_What is needed_. Your answer should be an exact copy of the data.

_Data_.
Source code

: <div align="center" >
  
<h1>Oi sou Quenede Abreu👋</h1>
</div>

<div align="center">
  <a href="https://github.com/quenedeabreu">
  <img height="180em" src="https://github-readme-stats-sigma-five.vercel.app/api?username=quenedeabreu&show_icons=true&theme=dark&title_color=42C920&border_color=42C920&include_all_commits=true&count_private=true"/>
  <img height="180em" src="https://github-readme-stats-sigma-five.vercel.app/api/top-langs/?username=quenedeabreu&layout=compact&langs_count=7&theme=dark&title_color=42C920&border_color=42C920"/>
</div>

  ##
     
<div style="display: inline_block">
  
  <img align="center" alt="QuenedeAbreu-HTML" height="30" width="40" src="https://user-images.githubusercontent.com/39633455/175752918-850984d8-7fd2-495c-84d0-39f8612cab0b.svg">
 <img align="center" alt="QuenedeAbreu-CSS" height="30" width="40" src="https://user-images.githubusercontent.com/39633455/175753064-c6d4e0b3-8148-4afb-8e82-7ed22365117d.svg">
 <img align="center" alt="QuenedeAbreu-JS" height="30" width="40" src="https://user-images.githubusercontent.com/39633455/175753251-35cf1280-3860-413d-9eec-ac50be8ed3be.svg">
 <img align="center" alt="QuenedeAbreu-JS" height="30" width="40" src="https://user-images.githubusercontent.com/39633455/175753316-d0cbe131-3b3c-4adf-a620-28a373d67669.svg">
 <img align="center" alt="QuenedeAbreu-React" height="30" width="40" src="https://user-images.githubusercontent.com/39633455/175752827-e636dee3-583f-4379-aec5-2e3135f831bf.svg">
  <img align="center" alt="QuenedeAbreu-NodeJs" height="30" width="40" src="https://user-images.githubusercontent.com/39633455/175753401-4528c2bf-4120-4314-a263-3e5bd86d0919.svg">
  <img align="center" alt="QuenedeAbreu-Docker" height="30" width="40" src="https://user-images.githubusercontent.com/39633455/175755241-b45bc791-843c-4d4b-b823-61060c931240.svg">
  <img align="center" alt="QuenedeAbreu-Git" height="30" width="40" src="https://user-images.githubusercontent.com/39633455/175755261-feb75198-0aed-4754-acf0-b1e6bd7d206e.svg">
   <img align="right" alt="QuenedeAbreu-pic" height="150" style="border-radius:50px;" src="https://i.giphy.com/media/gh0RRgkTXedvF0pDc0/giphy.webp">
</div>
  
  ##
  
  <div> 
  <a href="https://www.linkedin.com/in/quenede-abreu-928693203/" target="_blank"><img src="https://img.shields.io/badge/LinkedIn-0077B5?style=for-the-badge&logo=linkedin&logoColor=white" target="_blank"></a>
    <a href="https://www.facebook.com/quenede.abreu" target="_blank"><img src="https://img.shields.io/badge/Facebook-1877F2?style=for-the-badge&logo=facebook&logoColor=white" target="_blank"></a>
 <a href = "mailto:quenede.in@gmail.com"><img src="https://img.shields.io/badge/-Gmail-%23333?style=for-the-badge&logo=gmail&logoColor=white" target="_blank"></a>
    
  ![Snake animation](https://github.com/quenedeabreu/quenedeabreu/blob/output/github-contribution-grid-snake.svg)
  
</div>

_Response to this task_.
Source code

: <div align="center" >
  
<h1>Oi sou Quenede Abreu👋</h1>
</div>

<div align="center">
  <a href="https://github.com/quenedeabreu">
  <img height="180em" src="https://github-readme-stats-sigma-five.vercel.app/api?username=quenedeabreu&show_icons=true&theme=dark&title_color=42C920&border_color=42C920&include_all_commits=true&count_private=true"/>
  <img height="180em" src="https://github-readme-stats-sigma-five.vercel.app/api/top-langs/?username=quenedeabreu&layout=compact&langs_count=7&theme=dark&title_color=42C920&border_color=42C920"/>
</div>

  ##
     
<div style="display: inline_block">
  
  <img align="center" alt="QuenedeAbreu-HTML" height="30" width="40" src="https://user-images.githubusercontent.com/39633455/175752918-850984d8-7fd2-495c-84d0-39f8612cab0b.svg">
 <img align="center" alt="QuenedeAbreu-CSS" height="30" width="40" src="https://user-images.githubusercontent.com/39633455/175753064-c6d4e0b3-8148-4afb-8e82-7ed22365117d.svg">
 <img align="center" alt="QuenedeAbreu-JS" height="30" width="40" src="https://user-images.githubusercontent.com/39633455/175753251-35cf1280-3860-413d-9eec-ac50be8ed3be.svg">
 <img align="center" alt="QuenedeAbreu-JS" height="30" width="40" src="https://user-images.githubusercontent.com/39633455/175753316-d0cbe131-3b3c-4adf-a620-28a373d67669.svg">
 <img align="center" alt="QuenedeAbreu-React" height="30" width="40" src="https://user-images.githubusercontent.com/39633455/175752827-e636dee3-583f-4379-aec5-2e3135f831bf.svg">
  <img align="center" alt="QuenedeAbreu-NodeJs" height="30" width="40" src="https://user-images.githubusercontent.com/39633455/175753401-4528c2bf-4120-4314-a263-3e5bd86d0919.svg">
  <img align="center" alt="QuenedeAbreu-Docker" height="30" width="40" src="https://user-images.githubusercontent.com/39633455/175755241-b45bc791-843c-4d4b-b823-61060c931240.svg">
  <img align="center" alt="QuenedeAbreu-Git" height="30" width="40" src="https://user-images.githubusercontent.com/39633455/175755261-feb75198-0aed-4754-acf0-b1e6bd7d206e.svg">
   <img align="right" alt="QuenedeAbreu-pic" height="150" style="border-radius:50px;" src="https://i.giphy.com/media/gh0RRgkTXedvF0pDc0/giphy.webp">
</div>
  
  ##
  
  <div> 
  <a href="https://www.linkedin.com/in/quenede-abreu-928693203/" target="_blank"><img src="https://img.shields.io/badge/LinkedIn-0077B5?style=for-the-badge&logo=linkedin&logoColor=white" target="_blank"></a>
    <a href="https://www.facebook.com/quenede.abreu" target="_blank"><img src="https://img.shields.io/badge/Facebook-1877F2?style=for-the-badge&logo=facebook&logoColor=white" target="_blank"></a>
 <a href = "mailto:quenede.in@gmail.com"><img src="https://img.shields.io/badge/-Gmail-%23333?style=for-the-badge&logo=gmail&logoColor=white" target="_blank"></a>
    
  ![Snake animation](https://github.com/quenedeabreu/quenedeabreu/blob/output/github-contribution-grid-snake.svg)
  
</div>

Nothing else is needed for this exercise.